Your Most Reverend Excellency,

On the occasion of the Meeting for Friendship Among Peoples which this year is celebrating its 30th anniversary, I am particularly pleased to convey the Holy Father's greeting to you and to all those who have sponsored and organized this cultural event. In three decades, hundreds of thousands of men and women have taken part in it, especially youth, and thousands of speakers have taken the platform at the Rimini Trade Fair. Assisted by scholars of every discipline, by artists, by religious authorities and by the spokespersons of the worlds of politics, finance and sport, it has been possible to exchange ideas on the fundamental questions and instances of human life and to examine the reasons for being Christian in our epoch. His Holiness hopes that the Meeting will continue to take up the challenges and questions to faith that our time poses and respond to them, treasuring the teaching of the late Mons. Luigi Giussani, Founder of the Ecclesial Movement, Communion and Liberation.

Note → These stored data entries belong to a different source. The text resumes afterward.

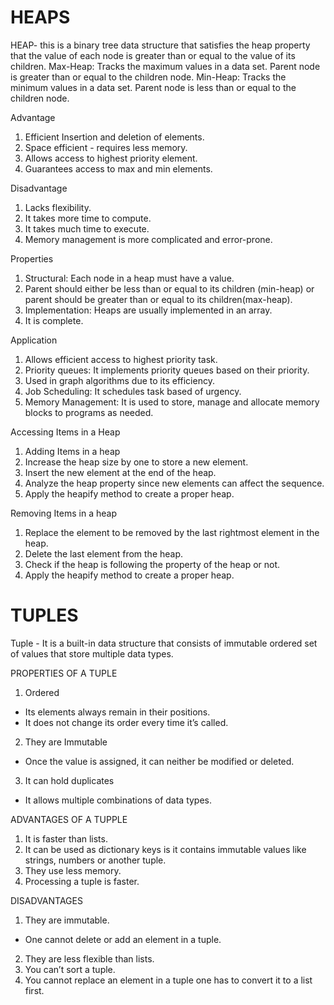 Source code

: # HEAPS
HEAP- this is a binary tree data structure that satisfies the heap property that the value of each node is greater than or equal to the value of its children.
Max-Heap: Tracks the maximum values in a data set. Parent node is greater than or equal to the children node.
Min-Heap: Tracks the minimum values in a data set. Parent node is less than or equal to the children node.

 Advantage
1. Efficient Insertion and deletion of elements.
2. Space efficient - requires less memory.
3. Allows access to highest priority element.
4. Guarantees access to max and min elements.

Disadvantage
1. Lacks flexibility.
2. It takes more time to compute.
3. It takes much time to execute.
4. Memory management is more complicated and error-prone. 

Properties
1. Structural: Each node in a heap must have a value.
2. Parent should either be less than or equal to its children (min-heap) or parent should be greater than or equal to its children(max-heap).
3. Implementation:  Heaps are usually implemented in an array.
4. It is complete.

Application
1. Allows efficient access to highest priority task.
2. Priority queues: It implements priority queues based on their priority.
3. Used in graph algorithms due to its efficiency.
4. Job Scheduling: It schedules task based of urgency. 
5. Memory Management: It is used to store, manage and allocate memory blocks to programs as needed.

Accessing Items in a Heap 
1. Adding Items in a heap
2. Increase the heap size by one to store a new element.
3. Insert the new element at the end of the heap.
4. Analyze the heap property since new elements can affect the sequence.
5. Apply the heapify method to create a proper heap.

Removing Items in a heap
1. Replace the element to be removed by the last rightmost element in the heap.
2. Delete the last element from the heap.
3. Check if the heap is following the property of the heap or not. 
4. Apply the heapify method to create a proper heap.


# TUPLES
Tuple - It is a built-in data structure  that consists of immutable ordered set of values that store multiple data types.

PROPERTIES OF A TUPLE

1. Ordered 
 - Its elements always remain in their positions.
 - It does not change its order every time it’s called.

2. They are Immutable
 - Once the value is assigned, it can neither be modified or deleted.

3. It can hold duplicates
 - It allows multiple combinations of data types.


ADVANTAGES OF A TUPPLE

1. It is faster than lists.
2. It can be used as dictionary keys is it contains immutable values like strings, numbers or  another tuple.
3. They use less memory.
4. Processing a tuple is faster.


DISADVANTAGES

1. They are immutable.
- One cannot delete or add an element in a tuple.
2. They are less flexible than lists.
3. You can’t sort a tuple.
4. You cannot replace an element in a tuple one has to convert it to a list first.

The theme of the 2009 Meeting revolves around "knowledge that is always an event". "Event" is a word with which Fr Giussani attempted to express anew the very nature of Christianity, which for him was an "encounter", that is, an experience of knowledge and communion. It is possible, precisely by juxtaposing the words "event" and "encounter", to perceive the message of the Meeting more clearly. Contemporary gnoseological and epistemological reflection has brought to light the crucial role of the subject of knowledge of the actual act of knowing. Unlike the presuppositions of the positivist "dogma" of pure objectivity, Heisenberg's principle of uncertainty has clarified that this is also true for the natural sciences: even in these disciplines whose "object" seems to be regulated by the invariable laws of nature, the observer's perspective is a factor that conditions and determines the result of the scientific experiment and hence of scientific knowledge as such. Pure objectivity therefore turns out to be pure abstraction, an expression of an inadequate and unrealistic gnoseology.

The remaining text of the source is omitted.